Jason Hultgren gave me a copy of the MBAG Gold Award List that SEM participated in for the first time in our history thanks to J. D. Crowe's support.  A great group of mortgage professionals with huge volumes that consistently earn this recognition year after year.  Other than a wonderful MBAG award, are these talented Originators awarded stock in their company or made a Member of their Company's LLC Operating agreement? 

I always ask myself, do they share in the wealth they build for their owners? 
Ask yourself these questions:

1. Do you have a path to retire that includes equity in the company you help create?  If you can only rely on what you save from your 30 - 120 bps per deal, you need to re-think how you will retire.

2. Have you worked hard only to start over again when your company sold or left your market?  Did they cut you a check when they sold?

3. If you do not act now to explore a path to retire, what will you do if mortgage delivery channels change before you have saved enough?  The company will benefit but will technology reduce your compensation?

I admire loyalty and friendship (SEM has the longest tenure and tenure of key people in the industry thanks to a Village view of loyalty); however, it is a two way street.  Solidify your family's future longer than a month out. 

I would love to see a section in the MBAG Gold Award Brochure that lists the latest retirees and celebrate Careers Done Well....  Everyone has a finite time and a finite market to originate.  Need to plan today!

Call 770-279-0222 ask for Shaun Graham or Kim Thompson or Jason Hultgren

Saturday, February 11, 2017

(Transcript) Does anyone in the Georgia Mortgage Industry Retire?

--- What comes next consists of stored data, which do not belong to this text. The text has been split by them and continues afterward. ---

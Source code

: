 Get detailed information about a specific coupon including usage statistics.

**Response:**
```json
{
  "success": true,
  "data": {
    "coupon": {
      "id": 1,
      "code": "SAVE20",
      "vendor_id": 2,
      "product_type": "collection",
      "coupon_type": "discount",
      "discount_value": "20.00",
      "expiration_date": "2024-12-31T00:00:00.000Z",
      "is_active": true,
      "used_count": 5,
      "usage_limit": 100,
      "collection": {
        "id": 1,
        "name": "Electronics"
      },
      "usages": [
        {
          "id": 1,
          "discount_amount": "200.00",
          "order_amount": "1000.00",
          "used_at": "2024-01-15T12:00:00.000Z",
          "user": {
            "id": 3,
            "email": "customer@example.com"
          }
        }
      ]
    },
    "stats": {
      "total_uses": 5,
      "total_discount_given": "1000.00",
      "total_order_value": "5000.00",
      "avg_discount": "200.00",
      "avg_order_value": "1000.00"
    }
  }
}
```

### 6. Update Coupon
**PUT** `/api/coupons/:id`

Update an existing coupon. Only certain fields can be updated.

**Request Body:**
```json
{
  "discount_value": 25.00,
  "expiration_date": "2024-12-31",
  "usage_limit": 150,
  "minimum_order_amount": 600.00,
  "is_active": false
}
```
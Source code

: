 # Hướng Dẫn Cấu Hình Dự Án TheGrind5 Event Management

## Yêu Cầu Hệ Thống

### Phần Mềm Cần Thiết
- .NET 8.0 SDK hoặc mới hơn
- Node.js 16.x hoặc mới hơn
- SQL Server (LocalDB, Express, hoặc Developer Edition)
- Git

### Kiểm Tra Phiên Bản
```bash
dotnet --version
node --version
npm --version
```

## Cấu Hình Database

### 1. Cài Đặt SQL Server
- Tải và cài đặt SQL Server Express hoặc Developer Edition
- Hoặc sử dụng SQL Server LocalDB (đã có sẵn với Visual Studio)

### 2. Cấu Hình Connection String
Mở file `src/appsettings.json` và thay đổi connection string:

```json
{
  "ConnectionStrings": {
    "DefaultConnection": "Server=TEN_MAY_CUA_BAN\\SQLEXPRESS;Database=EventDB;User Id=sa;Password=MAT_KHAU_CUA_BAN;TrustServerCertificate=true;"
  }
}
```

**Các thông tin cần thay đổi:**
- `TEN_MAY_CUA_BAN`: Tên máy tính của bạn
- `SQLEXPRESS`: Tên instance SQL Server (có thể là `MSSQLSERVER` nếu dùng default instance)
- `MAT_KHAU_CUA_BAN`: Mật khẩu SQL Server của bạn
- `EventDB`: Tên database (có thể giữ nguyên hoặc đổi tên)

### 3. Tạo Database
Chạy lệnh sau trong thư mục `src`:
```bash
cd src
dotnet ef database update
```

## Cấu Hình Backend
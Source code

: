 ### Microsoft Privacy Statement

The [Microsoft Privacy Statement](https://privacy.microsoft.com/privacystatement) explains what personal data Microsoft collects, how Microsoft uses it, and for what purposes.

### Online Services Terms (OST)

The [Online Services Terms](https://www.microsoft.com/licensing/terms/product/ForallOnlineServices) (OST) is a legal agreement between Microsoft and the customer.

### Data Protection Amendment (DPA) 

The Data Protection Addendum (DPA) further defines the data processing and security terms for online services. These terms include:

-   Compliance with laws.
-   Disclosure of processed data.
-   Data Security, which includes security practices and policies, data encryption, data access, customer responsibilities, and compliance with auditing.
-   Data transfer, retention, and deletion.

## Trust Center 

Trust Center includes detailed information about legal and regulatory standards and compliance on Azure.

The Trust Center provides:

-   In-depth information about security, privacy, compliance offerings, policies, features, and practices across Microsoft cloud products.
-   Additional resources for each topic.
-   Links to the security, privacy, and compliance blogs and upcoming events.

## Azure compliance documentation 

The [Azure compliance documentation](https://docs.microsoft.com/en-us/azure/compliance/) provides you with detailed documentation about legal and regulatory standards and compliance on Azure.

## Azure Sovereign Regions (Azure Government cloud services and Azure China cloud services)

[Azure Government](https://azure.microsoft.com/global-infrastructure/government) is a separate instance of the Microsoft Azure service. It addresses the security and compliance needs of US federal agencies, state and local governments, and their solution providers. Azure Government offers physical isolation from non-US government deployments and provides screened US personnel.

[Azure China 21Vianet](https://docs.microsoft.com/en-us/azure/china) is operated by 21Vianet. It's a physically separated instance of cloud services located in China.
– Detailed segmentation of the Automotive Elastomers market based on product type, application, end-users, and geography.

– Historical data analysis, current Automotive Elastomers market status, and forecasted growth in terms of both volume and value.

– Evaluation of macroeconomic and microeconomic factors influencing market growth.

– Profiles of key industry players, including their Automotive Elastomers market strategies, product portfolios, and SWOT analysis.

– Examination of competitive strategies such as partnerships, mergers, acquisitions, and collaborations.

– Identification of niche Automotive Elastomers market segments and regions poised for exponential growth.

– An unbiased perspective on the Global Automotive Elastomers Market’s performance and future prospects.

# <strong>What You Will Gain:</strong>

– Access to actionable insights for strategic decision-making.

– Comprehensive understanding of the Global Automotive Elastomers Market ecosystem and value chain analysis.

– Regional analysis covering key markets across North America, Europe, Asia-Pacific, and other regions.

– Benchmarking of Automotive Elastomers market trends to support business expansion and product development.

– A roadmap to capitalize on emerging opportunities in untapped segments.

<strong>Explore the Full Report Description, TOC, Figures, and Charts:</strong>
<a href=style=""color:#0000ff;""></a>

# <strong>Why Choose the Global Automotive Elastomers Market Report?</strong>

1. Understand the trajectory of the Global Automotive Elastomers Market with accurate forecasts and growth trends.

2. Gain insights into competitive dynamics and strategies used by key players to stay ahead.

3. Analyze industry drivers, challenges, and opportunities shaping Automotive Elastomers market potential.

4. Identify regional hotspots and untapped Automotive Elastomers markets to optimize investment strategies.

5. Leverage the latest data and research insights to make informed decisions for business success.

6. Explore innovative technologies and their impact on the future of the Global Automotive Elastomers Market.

Does anyone in the Georgia Mortgage Industry Retire?

I have been active in the Georgia Mortgage Industry since 1993 and responsible for the acquisition and combination of 14 mortgage companies in Georgia.   I have seen a lot during my due diligence and research.  To me it seems nobody retires in the mortgage industry?  I have seen a few companies sell at market tops that benefit one or two people, but most of what I see are sales professionals that cycle around from company to company with no plan for their own exit strategy or retirement.  One trend that REALLY baffles me is why people follow a sales leader that has a record of failure due to poor judgement and or strategy.  You can always stay friends with sales leaders that cant get it right, but your career is your business and has a finite life.  You have to align with a company that will help you achieve your long term goals and retirement.  

This is a great wealth building industry and people who devote their lives to working in it should have the opportunity to retire comfortably at a reasonable age as a reward for their dedication and work serving clients.  

Market tops are opportunities for mortgage companies to expand through acquisition.  Growth is much easier and more efficient when they can buy a mortgage lender that has a great reputation and a secure market share. Unfortunately for the masses in the Georgia mortgage industry, most companies are organized as LLCs.  An LLC has an Operating Agreement that defines who gets paid.  There is no equity like a Southeast Mortgage and the sale is an asset sale not the purchase of employee or owner shares.  The rank and file employees do not benefit in an asset sale, and to date, I have not seen an LLC member cut a big check or any check for that matter to those employees that got them paid.  Why they don't or did not is beyond me and not right.  Employees and the team that create the value should share in the monetization of that value when sold.

Limited liability company (LLC) An LLCs has a number of disadvantages, especially in relation to the structure of a corporation. An LLC has to be dissolved upon the death or bankruptcy of a member, unlike a corporation, which can exist in perpetuity. Also, a LLC may not be a suitable option when the objective of the founder is to eventually become a publicly listed company. An LLC is not a corporation; it is a legal form of a company that provides limited liability to its owners in many jurisdictions. LLCs do not need to be organized for profit.

I truly believe if people would listen to their logic and believe in themselves, they would be in a position to get their fair share of what this great industry has to offer.  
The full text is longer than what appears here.